What you will do.
What you produce should be every line from the data that includes "FullyConnectedLayers".

Stored data.
********
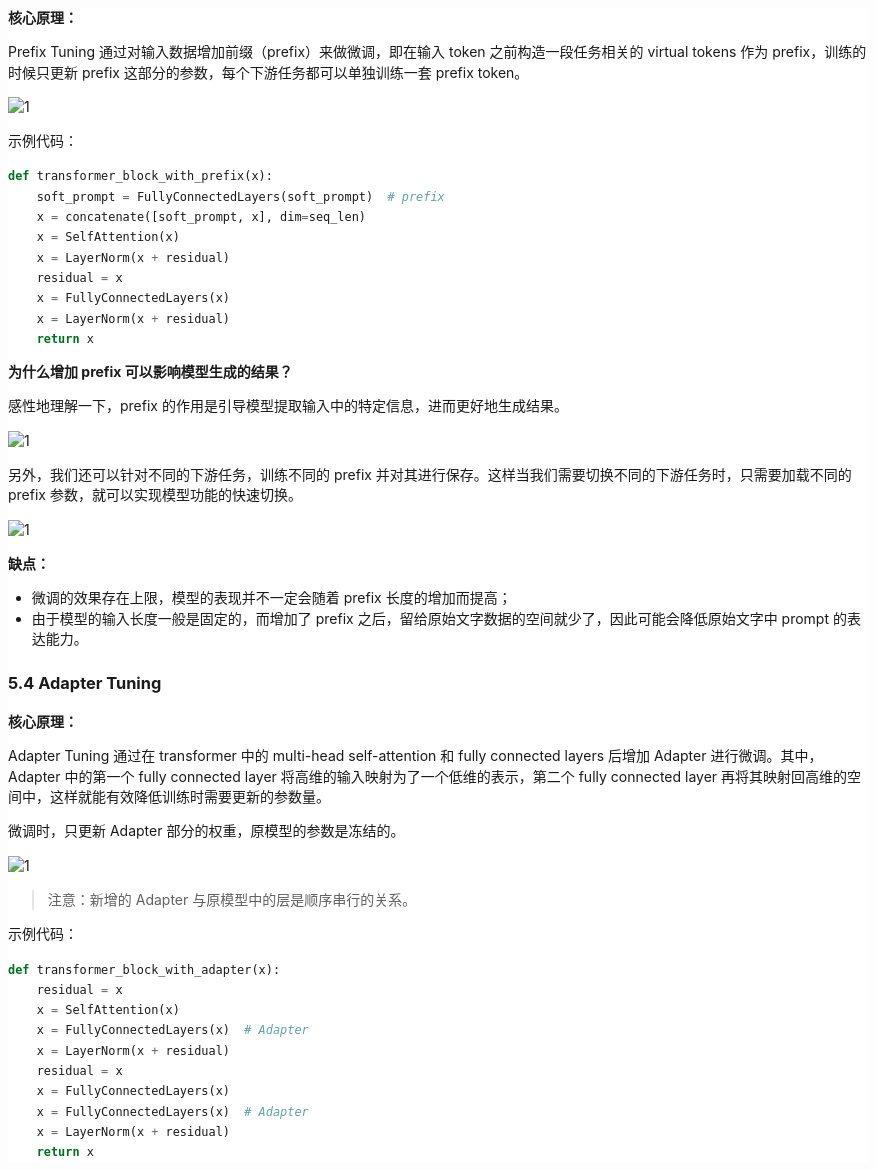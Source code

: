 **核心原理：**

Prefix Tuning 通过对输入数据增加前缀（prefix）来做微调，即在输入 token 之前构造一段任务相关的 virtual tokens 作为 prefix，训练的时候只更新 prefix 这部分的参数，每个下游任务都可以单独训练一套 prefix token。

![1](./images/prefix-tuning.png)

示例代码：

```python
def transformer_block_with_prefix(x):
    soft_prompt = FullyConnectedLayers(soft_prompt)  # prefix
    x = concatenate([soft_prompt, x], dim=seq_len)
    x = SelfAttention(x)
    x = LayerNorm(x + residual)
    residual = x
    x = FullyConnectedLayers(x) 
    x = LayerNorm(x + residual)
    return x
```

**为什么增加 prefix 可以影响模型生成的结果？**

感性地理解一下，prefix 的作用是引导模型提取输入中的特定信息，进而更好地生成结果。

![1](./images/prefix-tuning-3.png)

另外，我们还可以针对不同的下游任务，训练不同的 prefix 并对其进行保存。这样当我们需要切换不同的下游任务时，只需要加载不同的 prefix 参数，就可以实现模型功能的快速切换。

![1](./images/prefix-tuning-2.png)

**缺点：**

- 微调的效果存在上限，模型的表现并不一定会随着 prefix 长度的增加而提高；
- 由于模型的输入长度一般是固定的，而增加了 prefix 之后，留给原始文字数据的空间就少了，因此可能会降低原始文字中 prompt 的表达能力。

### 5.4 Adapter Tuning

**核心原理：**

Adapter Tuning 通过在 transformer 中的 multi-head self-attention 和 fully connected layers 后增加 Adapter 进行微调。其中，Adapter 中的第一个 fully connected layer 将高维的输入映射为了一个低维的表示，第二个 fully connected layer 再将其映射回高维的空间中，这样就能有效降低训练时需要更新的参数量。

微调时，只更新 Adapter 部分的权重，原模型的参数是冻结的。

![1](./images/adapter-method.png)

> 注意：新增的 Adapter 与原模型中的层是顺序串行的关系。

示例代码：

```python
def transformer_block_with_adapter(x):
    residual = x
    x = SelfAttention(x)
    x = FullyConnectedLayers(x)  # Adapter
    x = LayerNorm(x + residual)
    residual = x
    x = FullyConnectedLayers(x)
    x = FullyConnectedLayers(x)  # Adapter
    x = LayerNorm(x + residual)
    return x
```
********
Reply to the task.
    soft_prompt = FullyConnectedLayers(soft_prompt)  # prefix
    x = FullyConnectedLayers(x) 
    x = FullyConnectedLayers(x)  # Adapter
    x = FullyConnectedLayers(x)
    x = FullyConnectedLayers(x)  # Adapter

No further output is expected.